Among these records, which lines include "width"? Copy them out.

Stored entries
*** Begin section ***

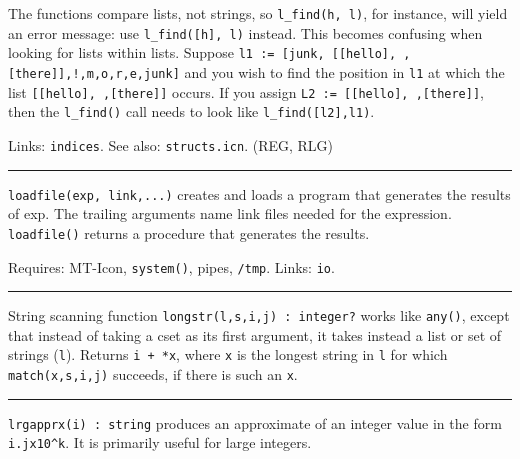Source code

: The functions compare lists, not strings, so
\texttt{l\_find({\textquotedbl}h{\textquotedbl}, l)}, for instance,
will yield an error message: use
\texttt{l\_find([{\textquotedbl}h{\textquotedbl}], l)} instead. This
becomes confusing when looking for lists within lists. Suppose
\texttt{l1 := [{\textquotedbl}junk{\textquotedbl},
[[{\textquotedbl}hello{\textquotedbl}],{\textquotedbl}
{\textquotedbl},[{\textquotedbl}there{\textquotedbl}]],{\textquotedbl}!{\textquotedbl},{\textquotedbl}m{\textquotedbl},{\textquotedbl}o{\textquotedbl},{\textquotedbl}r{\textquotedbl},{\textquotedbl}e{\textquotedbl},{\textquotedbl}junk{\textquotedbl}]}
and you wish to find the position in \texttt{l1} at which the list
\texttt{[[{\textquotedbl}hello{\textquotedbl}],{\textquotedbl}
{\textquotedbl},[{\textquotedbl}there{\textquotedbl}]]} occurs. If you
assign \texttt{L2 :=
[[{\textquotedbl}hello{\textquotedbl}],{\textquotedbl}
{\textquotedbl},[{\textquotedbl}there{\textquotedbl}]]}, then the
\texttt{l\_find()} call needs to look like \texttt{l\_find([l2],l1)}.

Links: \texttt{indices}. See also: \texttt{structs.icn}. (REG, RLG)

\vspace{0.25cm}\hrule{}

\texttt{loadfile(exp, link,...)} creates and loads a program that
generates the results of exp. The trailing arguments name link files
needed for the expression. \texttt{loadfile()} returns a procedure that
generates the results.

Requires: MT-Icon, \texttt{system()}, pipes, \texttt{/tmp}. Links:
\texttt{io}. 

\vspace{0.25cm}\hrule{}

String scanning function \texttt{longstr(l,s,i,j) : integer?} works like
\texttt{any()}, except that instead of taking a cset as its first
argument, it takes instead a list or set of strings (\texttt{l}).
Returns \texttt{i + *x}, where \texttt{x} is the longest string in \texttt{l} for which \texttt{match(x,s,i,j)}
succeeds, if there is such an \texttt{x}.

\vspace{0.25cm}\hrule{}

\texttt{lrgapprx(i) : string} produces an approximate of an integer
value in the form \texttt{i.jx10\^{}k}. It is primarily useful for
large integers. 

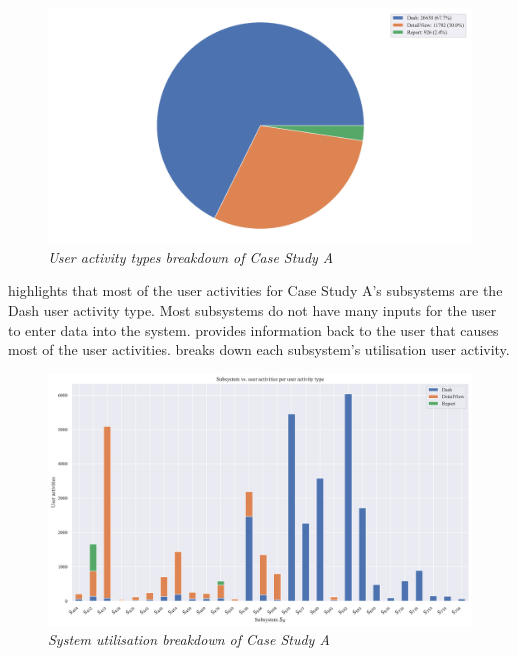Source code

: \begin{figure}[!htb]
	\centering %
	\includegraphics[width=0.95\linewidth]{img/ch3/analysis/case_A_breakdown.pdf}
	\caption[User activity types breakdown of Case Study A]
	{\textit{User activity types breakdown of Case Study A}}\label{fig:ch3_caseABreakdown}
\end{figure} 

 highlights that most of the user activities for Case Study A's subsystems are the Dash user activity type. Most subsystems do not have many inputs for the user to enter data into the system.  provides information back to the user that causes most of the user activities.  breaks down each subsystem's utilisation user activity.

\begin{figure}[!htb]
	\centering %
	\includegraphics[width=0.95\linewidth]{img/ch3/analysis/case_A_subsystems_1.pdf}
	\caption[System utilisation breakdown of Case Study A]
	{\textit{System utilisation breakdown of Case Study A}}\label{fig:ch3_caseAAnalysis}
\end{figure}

*** End section ***
*** Begin section ***

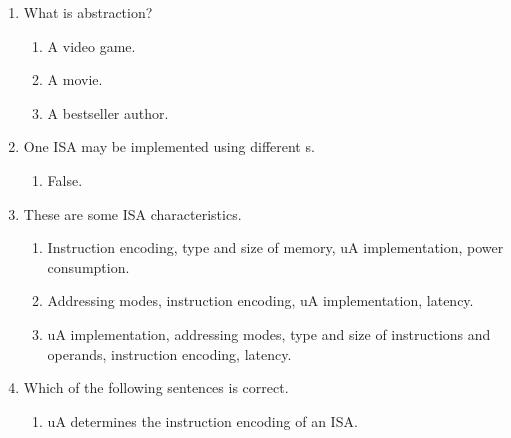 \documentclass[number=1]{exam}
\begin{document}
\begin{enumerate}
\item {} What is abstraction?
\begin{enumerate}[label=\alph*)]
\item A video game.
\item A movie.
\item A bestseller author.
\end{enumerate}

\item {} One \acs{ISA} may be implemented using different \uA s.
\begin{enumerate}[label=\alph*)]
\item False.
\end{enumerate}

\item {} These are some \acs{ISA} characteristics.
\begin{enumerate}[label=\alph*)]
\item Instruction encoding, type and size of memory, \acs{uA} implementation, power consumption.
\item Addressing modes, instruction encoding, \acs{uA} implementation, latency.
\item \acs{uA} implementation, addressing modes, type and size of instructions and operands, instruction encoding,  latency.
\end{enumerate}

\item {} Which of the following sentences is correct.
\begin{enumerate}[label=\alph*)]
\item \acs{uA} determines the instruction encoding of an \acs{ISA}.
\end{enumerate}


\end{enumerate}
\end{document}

*** End section ***
*** Begin section ***

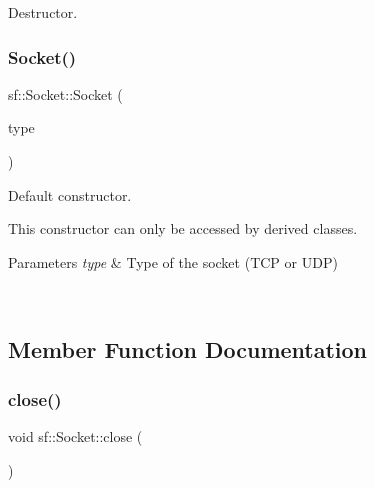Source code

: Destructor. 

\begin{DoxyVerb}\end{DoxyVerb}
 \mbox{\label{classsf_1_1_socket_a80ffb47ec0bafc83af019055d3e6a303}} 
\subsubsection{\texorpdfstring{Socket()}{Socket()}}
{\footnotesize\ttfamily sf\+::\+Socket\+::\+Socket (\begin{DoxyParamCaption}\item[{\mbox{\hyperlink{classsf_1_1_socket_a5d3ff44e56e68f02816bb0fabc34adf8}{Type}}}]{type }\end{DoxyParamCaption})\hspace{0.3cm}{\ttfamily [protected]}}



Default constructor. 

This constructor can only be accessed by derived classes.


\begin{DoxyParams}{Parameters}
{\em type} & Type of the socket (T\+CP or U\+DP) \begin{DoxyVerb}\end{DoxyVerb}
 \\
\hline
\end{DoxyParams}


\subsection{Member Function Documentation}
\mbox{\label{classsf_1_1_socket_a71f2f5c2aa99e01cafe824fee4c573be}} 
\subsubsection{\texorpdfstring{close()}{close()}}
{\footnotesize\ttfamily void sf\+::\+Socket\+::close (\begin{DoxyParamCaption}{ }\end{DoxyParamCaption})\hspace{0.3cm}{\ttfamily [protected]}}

*** End section ***

The completed task:
	\includegraphics[width=0.95\linewidth]{img/ch3/analysis/case_A_breakdown.pdf}
	\includegraphics[width=0.95\linewidth]{img/ch3/analysis/case_A_subsystems_1.pdf}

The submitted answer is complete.